* [What is expected] Find the line with "vanishes on this" and the line with "Next, if $\mu(x)" in the entries below; output exactly those two lines, every line between them, and no others.

(Collected data entries)
--- START ---
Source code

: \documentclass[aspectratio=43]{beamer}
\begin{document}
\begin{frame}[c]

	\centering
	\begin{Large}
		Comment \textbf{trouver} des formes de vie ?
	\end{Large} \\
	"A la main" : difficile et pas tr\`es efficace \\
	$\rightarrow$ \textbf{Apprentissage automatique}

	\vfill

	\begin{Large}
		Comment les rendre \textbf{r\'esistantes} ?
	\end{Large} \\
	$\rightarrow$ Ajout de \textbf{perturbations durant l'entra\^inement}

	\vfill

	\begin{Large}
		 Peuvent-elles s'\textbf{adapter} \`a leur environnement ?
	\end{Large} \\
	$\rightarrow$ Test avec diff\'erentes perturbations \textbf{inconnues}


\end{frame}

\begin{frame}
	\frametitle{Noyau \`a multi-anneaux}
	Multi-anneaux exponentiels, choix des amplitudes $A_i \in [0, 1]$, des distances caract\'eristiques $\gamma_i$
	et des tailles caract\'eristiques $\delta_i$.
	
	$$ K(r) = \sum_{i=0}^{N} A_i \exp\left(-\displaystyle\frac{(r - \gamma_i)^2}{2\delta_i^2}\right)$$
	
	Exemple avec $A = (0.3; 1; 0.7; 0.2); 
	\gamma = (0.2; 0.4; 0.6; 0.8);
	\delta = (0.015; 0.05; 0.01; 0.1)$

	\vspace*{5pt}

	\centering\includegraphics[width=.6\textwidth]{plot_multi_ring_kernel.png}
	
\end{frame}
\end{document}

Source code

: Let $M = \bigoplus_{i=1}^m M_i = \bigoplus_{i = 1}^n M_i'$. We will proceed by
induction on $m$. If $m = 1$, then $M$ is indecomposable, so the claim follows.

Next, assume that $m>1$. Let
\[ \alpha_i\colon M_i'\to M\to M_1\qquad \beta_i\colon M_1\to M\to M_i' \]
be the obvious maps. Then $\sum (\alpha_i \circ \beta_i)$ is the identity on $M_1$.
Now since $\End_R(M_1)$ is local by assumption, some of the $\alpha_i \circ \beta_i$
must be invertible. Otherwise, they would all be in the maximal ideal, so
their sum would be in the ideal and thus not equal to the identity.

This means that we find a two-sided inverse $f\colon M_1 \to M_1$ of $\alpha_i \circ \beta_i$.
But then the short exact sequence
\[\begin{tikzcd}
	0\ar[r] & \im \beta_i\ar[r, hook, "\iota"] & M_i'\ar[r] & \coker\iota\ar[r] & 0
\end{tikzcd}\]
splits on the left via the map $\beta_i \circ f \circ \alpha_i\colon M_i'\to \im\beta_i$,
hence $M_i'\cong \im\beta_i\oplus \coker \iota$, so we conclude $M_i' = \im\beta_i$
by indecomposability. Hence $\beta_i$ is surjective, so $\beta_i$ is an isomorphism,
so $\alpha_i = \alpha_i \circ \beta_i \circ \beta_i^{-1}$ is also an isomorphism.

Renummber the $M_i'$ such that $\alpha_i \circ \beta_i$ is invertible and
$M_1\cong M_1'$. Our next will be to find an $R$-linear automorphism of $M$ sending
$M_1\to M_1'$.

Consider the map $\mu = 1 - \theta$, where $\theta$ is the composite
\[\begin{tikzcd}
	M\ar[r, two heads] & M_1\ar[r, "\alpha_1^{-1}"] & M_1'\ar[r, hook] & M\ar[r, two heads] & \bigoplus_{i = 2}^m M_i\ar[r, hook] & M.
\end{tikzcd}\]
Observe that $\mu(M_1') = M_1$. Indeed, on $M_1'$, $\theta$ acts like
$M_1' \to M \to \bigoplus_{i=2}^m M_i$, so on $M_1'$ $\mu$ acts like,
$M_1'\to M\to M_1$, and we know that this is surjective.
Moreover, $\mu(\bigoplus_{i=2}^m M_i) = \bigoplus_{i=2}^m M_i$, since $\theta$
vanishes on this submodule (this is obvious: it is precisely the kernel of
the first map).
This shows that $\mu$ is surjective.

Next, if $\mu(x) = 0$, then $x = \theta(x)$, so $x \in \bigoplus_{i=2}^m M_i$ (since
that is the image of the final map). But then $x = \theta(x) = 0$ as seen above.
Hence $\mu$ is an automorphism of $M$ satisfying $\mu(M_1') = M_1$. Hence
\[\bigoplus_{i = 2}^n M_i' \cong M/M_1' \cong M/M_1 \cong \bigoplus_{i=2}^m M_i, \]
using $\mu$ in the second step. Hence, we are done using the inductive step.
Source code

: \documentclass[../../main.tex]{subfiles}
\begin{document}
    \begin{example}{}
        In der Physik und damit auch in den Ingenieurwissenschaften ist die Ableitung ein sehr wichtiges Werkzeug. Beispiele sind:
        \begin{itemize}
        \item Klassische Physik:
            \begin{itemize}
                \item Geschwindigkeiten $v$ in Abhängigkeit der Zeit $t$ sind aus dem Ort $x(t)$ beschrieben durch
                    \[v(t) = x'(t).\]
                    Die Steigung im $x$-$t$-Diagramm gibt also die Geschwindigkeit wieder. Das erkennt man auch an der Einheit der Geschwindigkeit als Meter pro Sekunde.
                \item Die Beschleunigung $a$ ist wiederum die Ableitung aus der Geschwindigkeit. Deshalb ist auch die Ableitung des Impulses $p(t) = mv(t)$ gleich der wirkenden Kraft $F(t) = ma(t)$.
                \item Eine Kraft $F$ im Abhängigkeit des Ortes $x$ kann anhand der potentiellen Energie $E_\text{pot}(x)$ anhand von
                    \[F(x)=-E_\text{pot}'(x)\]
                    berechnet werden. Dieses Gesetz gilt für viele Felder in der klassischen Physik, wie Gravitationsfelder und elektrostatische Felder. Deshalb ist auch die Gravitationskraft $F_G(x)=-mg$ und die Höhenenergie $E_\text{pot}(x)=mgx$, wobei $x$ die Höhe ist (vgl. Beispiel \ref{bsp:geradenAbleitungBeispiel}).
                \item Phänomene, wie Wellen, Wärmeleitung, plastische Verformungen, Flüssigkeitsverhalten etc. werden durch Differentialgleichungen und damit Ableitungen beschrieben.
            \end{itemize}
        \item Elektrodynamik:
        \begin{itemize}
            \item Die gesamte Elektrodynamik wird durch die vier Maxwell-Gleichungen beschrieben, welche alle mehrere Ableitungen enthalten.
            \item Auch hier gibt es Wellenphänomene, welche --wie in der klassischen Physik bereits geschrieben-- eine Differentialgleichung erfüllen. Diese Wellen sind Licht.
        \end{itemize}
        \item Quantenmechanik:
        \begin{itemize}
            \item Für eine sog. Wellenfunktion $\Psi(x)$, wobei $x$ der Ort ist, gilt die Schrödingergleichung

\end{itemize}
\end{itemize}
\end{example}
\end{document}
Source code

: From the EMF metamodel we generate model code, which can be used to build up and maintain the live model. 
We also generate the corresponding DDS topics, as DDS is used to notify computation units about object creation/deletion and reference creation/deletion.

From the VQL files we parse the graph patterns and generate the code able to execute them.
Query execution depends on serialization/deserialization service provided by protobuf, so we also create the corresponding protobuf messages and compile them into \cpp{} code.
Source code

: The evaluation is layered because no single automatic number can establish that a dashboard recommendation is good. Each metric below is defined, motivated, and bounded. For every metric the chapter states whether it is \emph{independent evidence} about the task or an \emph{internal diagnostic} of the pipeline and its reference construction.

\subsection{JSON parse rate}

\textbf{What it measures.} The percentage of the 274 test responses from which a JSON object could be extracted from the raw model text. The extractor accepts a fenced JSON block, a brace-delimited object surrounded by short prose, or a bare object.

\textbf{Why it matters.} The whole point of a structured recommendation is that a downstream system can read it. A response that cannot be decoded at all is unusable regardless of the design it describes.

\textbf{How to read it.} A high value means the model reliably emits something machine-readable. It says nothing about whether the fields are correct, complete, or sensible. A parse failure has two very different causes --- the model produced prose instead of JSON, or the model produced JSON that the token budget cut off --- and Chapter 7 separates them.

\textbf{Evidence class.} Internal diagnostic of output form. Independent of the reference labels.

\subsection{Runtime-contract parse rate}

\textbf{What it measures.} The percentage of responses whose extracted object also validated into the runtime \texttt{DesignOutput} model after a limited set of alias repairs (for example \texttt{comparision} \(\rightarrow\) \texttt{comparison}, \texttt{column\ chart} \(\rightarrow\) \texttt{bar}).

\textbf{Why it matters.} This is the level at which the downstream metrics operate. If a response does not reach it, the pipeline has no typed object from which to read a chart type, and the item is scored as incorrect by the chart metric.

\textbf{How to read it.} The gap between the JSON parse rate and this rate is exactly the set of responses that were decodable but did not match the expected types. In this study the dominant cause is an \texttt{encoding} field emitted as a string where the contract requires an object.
--- END ---
* [Response for this exercise]
vanishes on this submodule (this is obvious: it is precisely the kernel of
the first map).
This shows that $\mu$ is surjective.

Next, if $\mu(x) = 0$, then $x = \theta(x)$, so $x \in \bigoplus_{i=2}^m M_i$ (since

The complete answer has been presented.